» **Work to complete**:
Nothing but the lines from the one containing "#### 六，v-for以及v-for中的key值" through the end of the data below may appear in the response, each one exact.
===== Given information
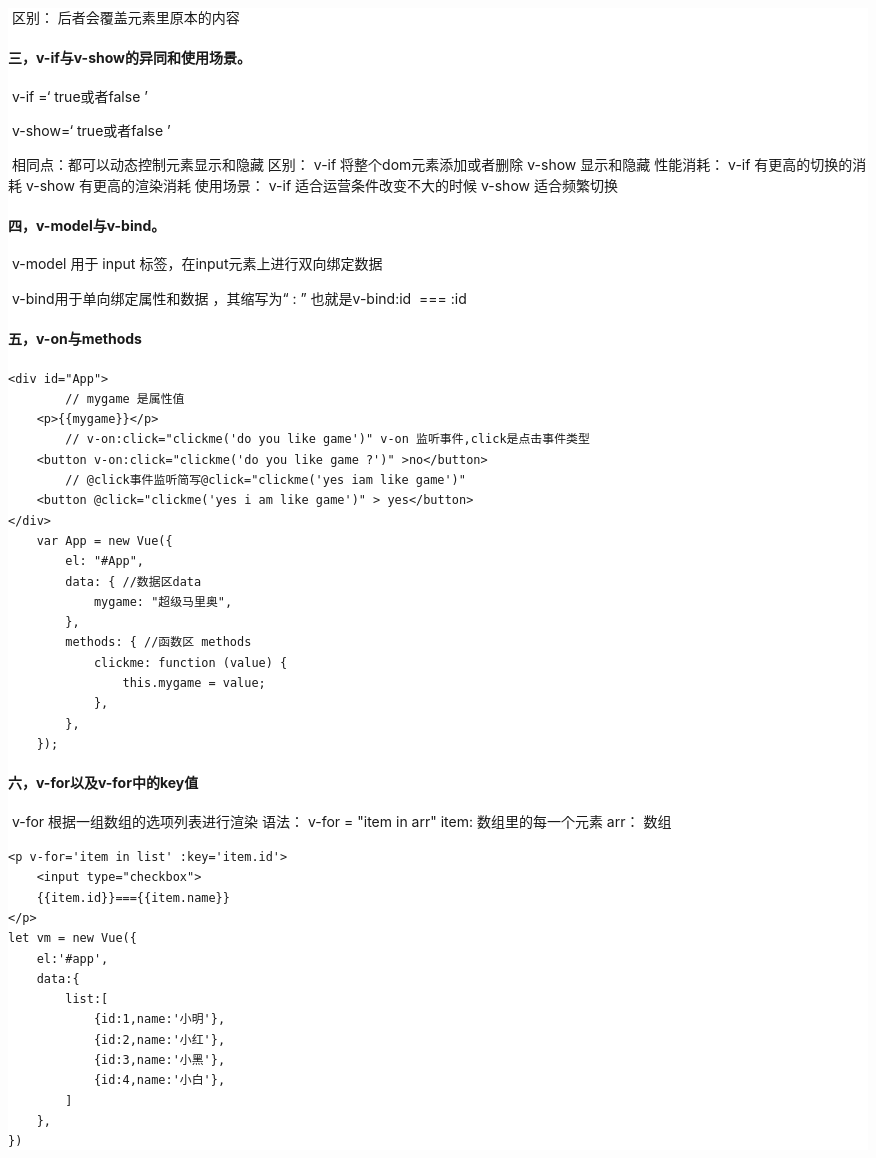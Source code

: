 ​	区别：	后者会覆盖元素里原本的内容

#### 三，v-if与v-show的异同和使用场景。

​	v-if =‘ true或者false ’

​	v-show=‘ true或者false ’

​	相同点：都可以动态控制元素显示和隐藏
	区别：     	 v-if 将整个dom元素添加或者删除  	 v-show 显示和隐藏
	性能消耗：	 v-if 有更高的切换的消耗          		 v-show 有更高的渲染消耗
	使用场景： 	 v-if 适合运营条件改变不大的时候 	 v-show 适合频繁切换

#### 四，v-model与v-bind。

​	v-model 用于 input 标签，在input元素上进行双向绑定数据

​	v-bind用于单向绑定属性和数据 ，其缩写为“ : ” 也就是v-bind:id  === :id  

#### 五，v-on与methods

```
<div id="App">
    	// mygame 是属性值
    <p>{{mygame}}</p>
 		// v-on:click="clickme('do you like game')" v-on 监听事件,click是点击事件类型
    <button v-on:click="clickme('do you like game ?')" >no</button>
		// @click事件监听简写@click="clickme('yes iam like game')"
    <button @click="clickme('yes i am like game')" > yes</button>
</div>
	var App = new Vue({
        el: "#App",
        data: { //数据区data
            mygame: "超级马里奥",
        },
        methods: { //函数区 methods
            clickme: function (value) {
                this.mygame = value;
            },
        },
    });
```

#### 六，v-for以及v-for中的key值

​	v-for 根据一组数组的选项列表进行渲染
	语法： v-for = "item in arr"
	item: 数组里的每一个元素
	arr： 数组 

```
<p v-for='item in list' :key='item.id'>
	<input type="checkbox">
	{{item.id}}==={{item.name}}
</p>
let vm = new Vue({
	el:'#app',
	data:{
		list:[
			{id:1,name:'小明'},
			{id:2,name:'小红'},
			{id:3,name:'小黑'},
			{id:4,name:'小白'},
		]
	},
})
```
==========
» **Output below**:
#### 六，v-for以及v-for中的key值

​	v-for 根据一组数组的选项列表进行渲染
	语法： v-for = "item in arr"
	item: 数组里的每一个元素
	arr： 数组 

```
<p v-for='item in list' :key='item.id'>
	<input type="checkbox">
	{{item.id}}==={{item.name}}
</p>
let vm = new Vue({
	el:'#app',
	data:{
		list:[
			{id:1,name:'小明'},
			{id:2,name:'小红'},
			{id:3,name:'小黑'},
			{id:4,name:'小白'},
		]
	},
})
```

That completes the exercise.